Study material:
Start of Block

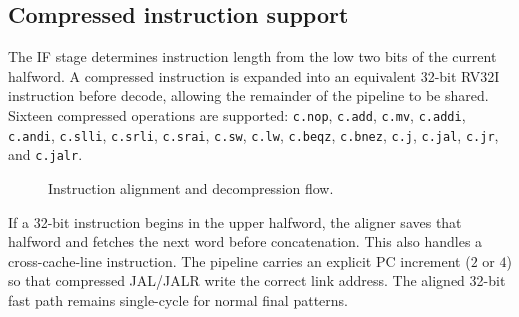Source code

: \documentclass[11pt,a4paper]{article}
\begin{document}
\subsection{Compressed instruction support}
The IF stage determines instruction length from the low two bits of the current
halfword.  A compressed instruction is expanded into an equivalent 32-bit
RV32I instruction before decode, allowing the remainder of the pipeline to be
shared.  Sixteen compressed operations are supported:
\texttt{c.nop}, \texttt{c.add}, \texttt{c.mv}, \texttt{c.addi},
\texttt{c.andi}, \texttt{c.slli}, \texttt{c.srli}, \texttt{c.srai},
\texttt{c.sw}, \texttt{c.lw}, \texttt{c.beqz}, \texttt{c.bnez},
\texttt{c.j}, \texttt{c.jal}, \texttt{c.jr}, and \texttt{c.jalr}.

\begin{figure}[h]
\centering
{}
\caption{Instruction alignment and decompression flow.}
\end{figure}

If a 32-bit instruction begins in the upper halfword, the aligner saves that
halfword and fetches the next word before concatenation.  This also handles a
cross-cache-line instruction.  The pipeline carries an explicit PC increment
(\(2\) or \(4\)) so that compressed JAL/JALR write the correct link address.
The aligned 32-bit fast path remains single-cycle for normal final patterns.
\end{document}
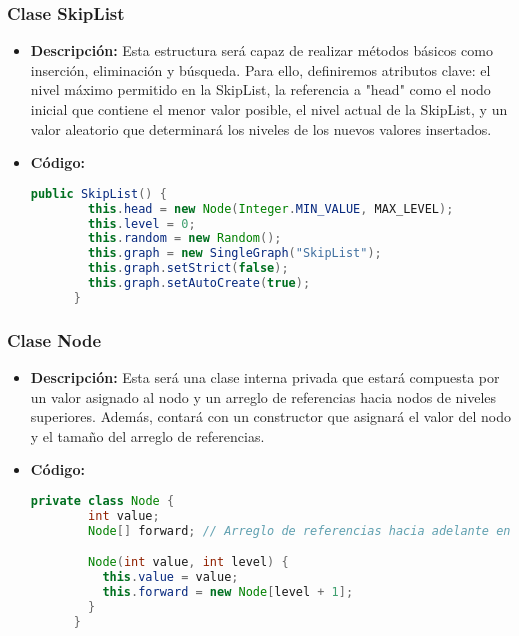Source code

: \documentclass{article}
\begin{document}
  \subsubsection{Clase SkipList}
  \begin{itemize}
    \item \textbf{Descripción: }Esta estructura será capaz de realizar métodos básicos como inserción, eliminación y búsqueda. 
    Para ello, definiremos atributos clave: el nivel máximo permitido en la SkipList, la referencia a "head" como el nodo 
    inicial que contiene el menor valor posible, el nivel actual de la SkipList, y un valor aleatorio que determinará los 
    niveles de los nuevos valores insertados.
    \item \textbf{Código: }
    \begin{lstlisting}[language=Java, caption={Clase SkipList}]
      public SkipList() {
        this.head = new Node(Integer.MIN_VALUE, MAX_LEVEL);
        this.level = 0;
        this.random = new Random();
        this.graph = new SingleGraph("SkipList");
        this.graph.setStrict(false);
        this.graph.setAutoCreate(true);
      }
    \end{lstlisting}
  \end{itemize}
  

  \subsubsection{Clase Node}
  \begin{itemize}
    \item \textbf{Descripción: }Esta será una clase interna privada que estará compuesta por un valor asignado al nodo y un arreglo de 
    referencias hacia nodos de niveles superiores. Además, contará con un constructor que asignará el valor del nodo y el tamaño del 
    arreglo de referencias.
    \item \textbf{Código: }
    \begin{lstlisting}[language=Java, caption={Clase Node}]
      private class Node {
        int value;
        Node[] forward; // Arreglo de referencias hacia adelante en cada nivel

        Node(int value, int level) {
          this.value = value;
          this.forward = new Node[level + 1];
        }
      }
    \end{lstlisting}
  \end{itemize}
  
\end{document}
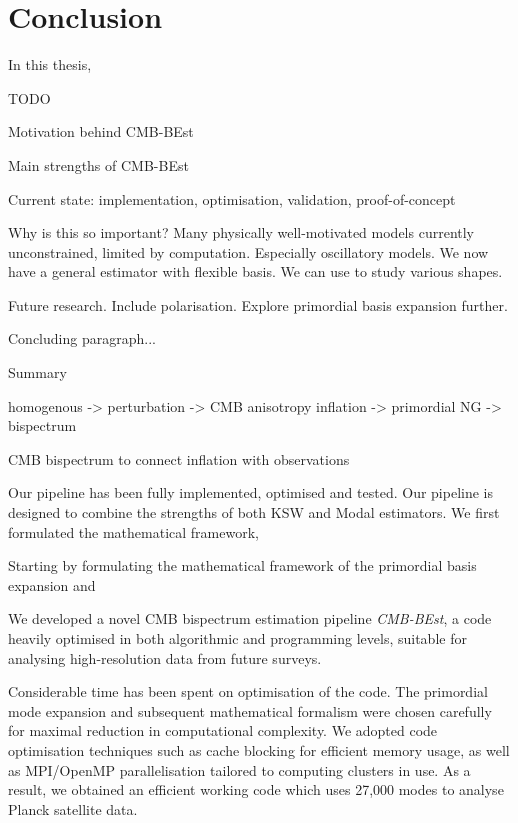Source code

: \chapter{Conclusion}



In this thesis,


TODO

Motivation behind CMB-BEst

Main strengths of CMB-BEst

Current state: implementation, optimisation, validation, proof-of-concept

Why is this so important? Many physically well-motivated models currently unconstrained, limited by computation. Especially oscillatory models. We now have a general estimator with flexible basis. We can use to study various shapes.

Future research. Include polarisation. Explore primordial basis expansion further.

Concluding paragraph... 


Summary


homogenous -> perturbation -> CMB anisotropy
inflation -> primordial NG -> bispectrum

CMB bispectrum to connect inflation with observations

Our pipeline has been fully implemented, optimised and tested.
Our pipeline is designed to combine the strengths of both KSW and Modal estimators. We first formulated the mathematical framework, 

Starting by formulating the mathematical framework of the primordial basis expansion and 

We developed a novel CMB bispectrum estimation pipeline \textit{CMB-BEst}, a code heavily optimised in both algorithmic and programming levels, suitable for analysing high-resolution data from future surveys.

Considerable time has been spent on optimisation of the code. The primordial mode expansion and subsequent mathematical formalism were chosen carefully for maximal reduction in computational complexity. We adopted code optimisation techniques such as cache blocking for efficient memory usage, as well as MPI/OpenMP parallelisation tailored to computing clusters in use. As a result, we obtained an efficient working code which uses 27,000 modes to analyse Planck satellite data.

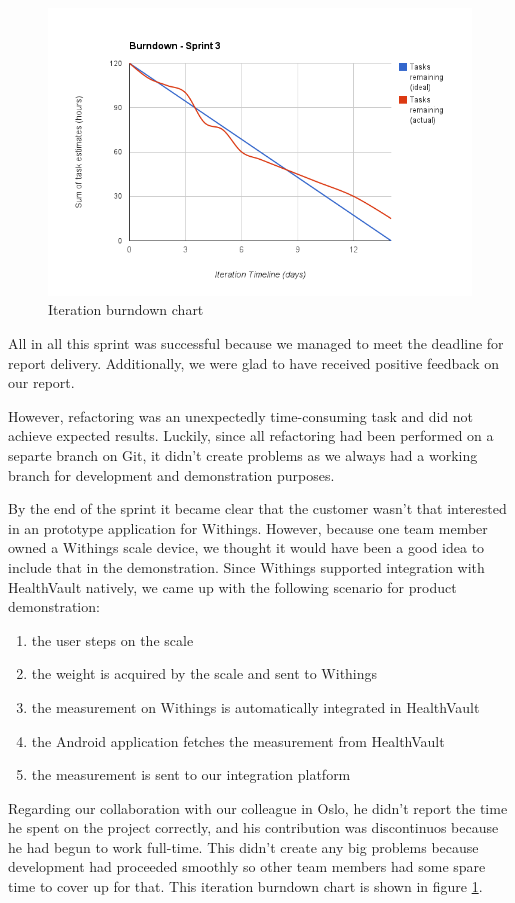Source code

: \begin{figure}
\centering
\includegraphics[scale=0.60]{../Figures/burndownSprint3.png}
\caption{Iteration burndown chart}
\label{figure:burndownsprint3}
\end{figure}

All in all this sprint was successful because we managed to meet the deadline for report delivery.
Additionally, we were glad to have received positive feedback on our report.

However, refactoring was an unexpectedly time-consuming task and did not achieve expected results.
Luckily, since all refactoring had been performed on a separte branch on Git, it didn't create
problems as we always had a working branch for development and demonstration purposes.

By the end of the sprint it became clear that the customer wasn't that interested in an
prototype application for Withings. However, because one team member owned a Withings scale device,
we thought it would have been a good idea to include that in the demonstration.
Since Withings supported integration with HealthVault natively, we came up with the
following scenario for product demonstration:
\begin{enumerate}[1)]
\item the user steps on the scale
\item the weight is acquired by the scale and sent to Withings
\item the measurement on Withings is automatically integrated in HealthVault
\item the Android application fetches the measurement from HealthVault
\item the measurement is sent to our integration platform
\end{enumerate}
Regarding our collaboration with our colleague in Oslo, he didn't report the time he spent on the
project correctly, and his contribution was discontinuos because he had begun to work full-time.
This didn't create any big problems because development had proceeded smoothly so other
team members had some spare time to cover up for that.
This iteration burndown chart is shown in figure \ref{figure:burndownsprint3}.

End of Block

Directions:
If a line in the entries above has the word "HealthVault", copy it.

Answer to the exercise:
Since Withings supported integration with HealthVault natively, we came up with the
\item the measurement on Withings is automatically integrated in HealthVault
\item the Android application fetches the measurement from HealthVault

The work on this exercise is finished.